My fingers are way too fast this morning. I meant to say: mouse and keyboard are included, as you
said.
Perhaps you should also read actual books, in addition to papers and magazines. From Collins Cobuild:
"I did not dispute that realise is more common, but to claim that realize is unappropriate"
ROFL!!!
That really is golden, a made up word in a pedantic discussion on the merits of americanised spellings.
How very USian.
Well...because we can, and it makes an interesting afternoon...:)
But damn, people. All the suggestions of "2nd hard drive" "boot into Knoppix" "VMWare and run XP in the background" "hack this, hack that"
WHY BOTHER?
This machine is not aimed at you, nor anyone you know( ok...maybe your granny. but if you were a good grandson, you'd have hooked her up by now.). This is aimed at the current non-PC people. And as a way to get them into the virtual world, it's OK.
If/when a way is found to circumvent the adware, phone home routine, etc...the advertisers will get no return on their money. One by one, they will pull out, Metronomy will kill the program for lack of funds, and a lot of people will never get their free PC. The only ones that may possibly benefit will be the ones that get in early, as they may be allowed to keep the machine after Metonomy goes under.
Let's leave this one alone to sink or swim on its own accord. Personally, I think it'll sink, but we don't need to push it off the end of the pier.
"Realized"? Oh dear. Worse than using Americanisms is using American spellings. Outside North America the word is spelt "realised". Perhaps if you actually were from the UK you'd have learnt that.
Really? I think you will find that "realized" is the correct spelling whether you are in North America or not, sweetie.
Care to explain the offside law?
So the litmus test for being truly British, is the ability to explain a "law" (I think the word you're looking for is "rule") relating to an internationally renound sport? Interesting.
If you truly are British care to tell us where your from?
What's a "from?" That sentence implies he owns one. Remember kids; Your is a possessive noun, You're is the contraction of You are.

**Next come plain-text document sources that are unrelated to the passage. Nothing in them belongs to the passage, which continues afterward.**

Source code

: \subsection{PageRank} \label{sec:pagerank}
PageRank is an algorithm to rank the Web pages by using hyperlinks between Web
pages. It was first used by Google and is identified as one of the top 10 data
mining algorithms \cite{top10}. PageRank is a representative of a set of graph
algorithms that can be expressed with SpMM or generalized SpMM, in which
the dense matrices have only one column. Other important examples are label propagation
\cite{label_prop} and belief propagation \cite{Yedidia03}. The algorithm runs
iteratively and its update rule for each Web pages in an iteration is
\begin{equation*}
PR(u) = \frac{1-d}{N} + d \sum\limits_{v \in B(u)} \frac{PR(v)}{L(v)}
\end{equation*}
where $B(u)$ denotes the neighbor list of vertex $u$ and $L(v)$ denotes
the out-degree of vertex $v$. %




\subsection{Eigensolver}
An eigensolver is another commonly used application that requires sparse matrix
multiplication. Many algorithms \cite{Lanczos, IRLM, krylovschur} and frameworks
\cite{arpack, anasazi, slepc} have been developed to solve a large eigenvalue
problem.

Or which TV quiz conundrum round?
Where do I start with this? You can't even construct a coherent sentence by this point.
Apart from all that, nice troll attempt. Now stop pretending to be something that you're not, you pathetic little man.
Now there I agree with you. There is nothing worse than, for instance, some idiot trying to pass himself off as intelligent by correcting spelling 'errors' that weren't even errors and using completely non sensical logic to make his point. I'd take your own advice kiddo.
Now return to your AOL chat room and talk with people more on your level, thanks
I'm assuming they went tits up for a reason ;)
Naah - he applied to Metronomy for a PC and they informed the Army.
Metronomy are going to claim the $25M reward. That's the only way this business model makes any sense at all.
Keith.
Err realised is the traditional English spelling.
If anyone wants cannon fodder for episteme - he's half American. (Sorry Jamie, kinda).
Yes, every English male under the Sun knows how the offside law works, and I'd bet that not very many American men do - what else is he supposed to ask? For an ascii image of his passport?
Quoting from the article:Interestingly, "-ize" wasn't found in newspapers, which are written in the here and now, by journalists writing contemporary English. Magazines contained some use of "-ize" but used "-ise" over ten times as frequently - frankly, some of this can be put down to taking extracts of books, directly using copy from a sister publication in the US (eg, the British edition of Vogue using an article that originally appeared in American Vogue but not taking the time to correct the usage), etc. And, as for books, well, I believe that I covered those in my first paragraph.
Frankly, as someone who writes and edits for a living, I'm far more aware of the everyday usage of the English language and its idiosyncrasies than most people. My evidence isn't "the stack of newspapers and magazines on [my] desk", it's over a decade of publishing experience. I said it before and I'll say it again: "-ize" may well be acceptable in theory but in practice it is not.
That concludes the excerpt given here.